La Côte d’Ivoire enregistre depuis quelques jours l’arrivée de réfugiés en provenance du Mali, alors que le flux important venu du Burkina Faso ces derniers mois montre des signes de ralentissement. L’information a été rendue publique ce mercredi le porte-parole du gouvernement, Amadou Coulibaly.
Interrogé sur la situation humanitaire au nord du pays, où près de 80 000 réfugiés avaient été recensés en novembre 2025, le ministre de la Communication a indiqué que « l’essentiel » des personnes déplacées précédemment « venaient du Burkina Faso », mais que la tendance évolue.
« Aujourd’hui, même si au Burkina, la tendance semble être ralentie, nous commençons à recevoir des réfugiés qui nous viennent du Mali », a-t-il déclaré lors du point-presse consécutif au conseil des ministres.
Amadou Coulibaly a rappelé que la Côte d’Ivoire, fidèle à sa « tradition de terre d’accueil », a mis en place des dispositions pour garantir des conditions d’accueil « décentes ». Comme pour les réfugiés burkinabè, les nouveaux arrivants sont dans un premier temps « accueillis dans des familles », a-t-il précisé.

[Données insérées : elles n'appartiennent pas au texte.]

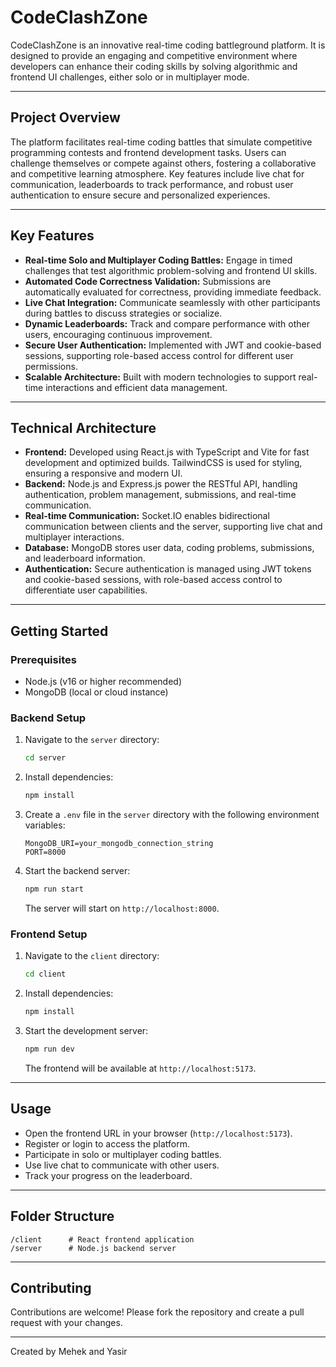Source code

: # CodeClashZone

CodeClashZone is an innovative real-time coding battleground platform. It is designed to provide an engaging and competitive environment where developers can enhance their coding skills by solving algorithmic and frontend UI challenges, either solo or in multiplayer mode.

---

## Project Overview

The platform facilitates real-time coding battles that simulate competitive programming contests and frontend development tasks. Users can challenge themselves or compete against others, fostering a collaborative and competitive learning atmosphere. Key features include live chat for communication, leaderboards to track performance, and robust user authentication to ensure secure and personalized experiences.

---

## Key Features

- **Real-time Solo and Multiplayer Coding Battles:** Engage in timed challenges that test algorithmic problem-solving and frontend UI skills.
- **Automated Code Correctness Validation:** Submissions are automatically evaluated for correctness, providing immediate feedback.
- **Live Chat Integration:** Communicate seamlessly with other participants during battles to discuss strategies or socialize.
- **Dynamic Leaderboards:** Track and compare performance with other users, encouraging continuous improvement.
- **Secure User Authentication:** Implemented with JWT and cookie-based sessions, supporting role-based access control for different user permissions.
- **Scalable Architecture:** Built with modern technologies to support real-time interactions and efficient data management.

---

## Technical Architecture

- **Frontend:** Developed using React.js with TypeScript and Vite for fast development and optimized builds. TailwindCSS is used for styling, ensuring a responsive and modern UI.
- **Backend:** Node.js and Express.js power the RESTful API, handling authentication, problem management, submissions, and real-time communication.
- **Real-time Communication:** Socket.IO enables bidirectional communication between clients and the server, supporting live chat and multiplayer interactions.
- **Database:** MongoDB stores user data, coding problems, submissions, and leaderboard information.
- **Authentication:** Secure authentication is managed using JWT tokens and cookie-based sessions, with role-based access control to differentiate user capabilities.

---


## Getting Started

### Prerequisites

- Node.js (v16 or higher recommended)
- MongoDB (local or cloud instance)

### Backend Setup

1. Navigate to the `server` directory:
   ```bash
   cd server
   ```
2. Install dependencies:
   ```bash
   npm install
   ```
3. Create a `.env` file in the `server` directory with the following environment variables:
   ```
   MongoDB_URI=your_mongodb_connection_string
   PORT=8000
   ```
4. Start the backend server:
   ```bash
   npm run start
   ```
   The server will start on `http://localhost:8000`.

### Frontend Setup

1. Navigate to the `client` directory:
   ```bash
   cd client
   ```
2. Install dependencies:
   ```bash
   npm install
   ```
3. Start the development server:
   ```bash
   npm run dev
   ```
   The frontend will be available at `http://localhost:5173`.



---

## Usage

- Open the frontend URL in your browser (`http://localhost:5173`).
- Register or login to access the platform.
- Participate in solo or multiplayer coding battles.
- Use live chat to communicate with other users.
- Track your progress on the leaderboard.

---

## Folder Structure

```
/client      # React frontend application
/server      # Node.js backend server
```

---

## Contributing

Contributions are welcome! Please fork the repository and create a pull request with your changes.

---

Created by Mehek and Yasir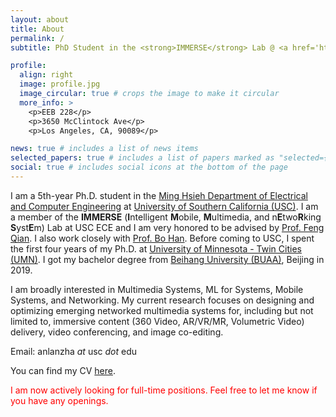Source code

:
 ```yaml
---
layout: about
title: About
permalink: /
subtitle: PhD Student in the <strong>IMMERSE</strong> Lab @ <a href='https://minghsiehece.usc.edu/'>USC ECE</a>. 

profile:
  align: right
  image: profile.jpg
  image_circular: true # crops the image to make it circular
  more_info: >
    <p>EEB 228</p>
    <p>3650 McClintock Ave</p>
    <p>Los Angeles, CA, 90089</p>

news: true # includes a list of news items
selected_papers: true # includes a list of papers marked as "selected={true}"
social: true # includes social icons at the bottom of the page
---
```


I am a 5th-year Ph.D. student in the [Ming Hsieh Department of Electrical and Computer Engineering](https://minghsiehece.usc.edu/) at [University of Southern California (USC)](https://www.usc.edu/). I am a member of the **IMMERSE** (**I**ntelligent **M**obile, **M**ultimedia, and n**E**two**R**king **S**yst**E**m) Lab at USC ECE and I am very honored to be advised by [Prof. Feng Qian](https://feng-qian.github.io/). I also work closely with [Prof. Bo Han](https://cs.gmu.edu/~bohan/). Before coming to USC, I spent the first four years of my Ph.D. at [University of Minnesota - Twin Cities (UMN)](https://twin-cities.umn.edu/). I got my bachelor degree from [Beihang University (BUAA)](https://ev.buaa.edu.cn/), Beijing in 2019.

I am broadly interested in Multimedia Systems, ML for Systems, Mobile Systems, and Networking. My current research focuses on designing and optimizing emerging networked multimedia systems for, including but not limited to, immersive content (360 Video, AR/VR/MR, Volumetric Video) delivery, video conferencing, and image co-editing. 

Email: anlanzha *at* usc *dot* edu

You can find my CV [here](https://zhan6841.github.io/assets/pdf/Anlan_Zhang_CV.pdf). 

<span style="color:red"> I am now actively looking for full-time positions. Feel free to let me know if you have any openings. </span>

<!-- Write your biography here. Tell the world about yourself. Link to your favorite [subreddit](http://reddit.com). You can put a picture in, too. The code is already in, just name your picture `prof_pic.jpg` and put it in the `img/` folder.

Put your address / P.O. box / other info right below your picture. You can also disable any of these elements by editing `profile` property of the YAML header of your `_pages/about.md`. Edit `_bibliography/papers.bib` and Jekyll will render your [publications page](/al-folio/publications/) automatically.

Link to your social media connections, too. This theme is set up to use [Font Awesome icons](https://fontawesome.com/) and [Academicons](https://jpswalsh.github.io/academicons/), like the ones below. Add your Facebook, Twitter, LinkedIn, Google Scholar, or just disable all of them. -->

Il a ajouté que l’État prendra des mesures supplémentaires si les flux augmentent, « comme nous l’avons fait dans le nord-est ».
Le porte-parole du gouvernement a également évoqué le cas récent de réfugiés ghanéens arrivés après un conflit foncier. « Suite à la visite du ministre des Affaires étrangères, les choses se sont bien passées et les réfugiés ghanéens sont retournés dans leur pays », a-t-il révélé.
Les populations civiles du Burkina Faso et du Mali, en proie à des attaques terroristes depuis plusieurs années, choisissent de trouver refuge en territoire ivoirien. C’est dans le cadre de l’organisation de l’accueil de ces réfugiés, que six fonctionnaires ivoiriens ont été arrêtés en août dernier, après avoir franchi par inadvertance la frontière entre la Côte d’Ivoire et le Burkina Faso. Les autorités burkinabè les accusent d’être des mercenaires et refusent de les libérer.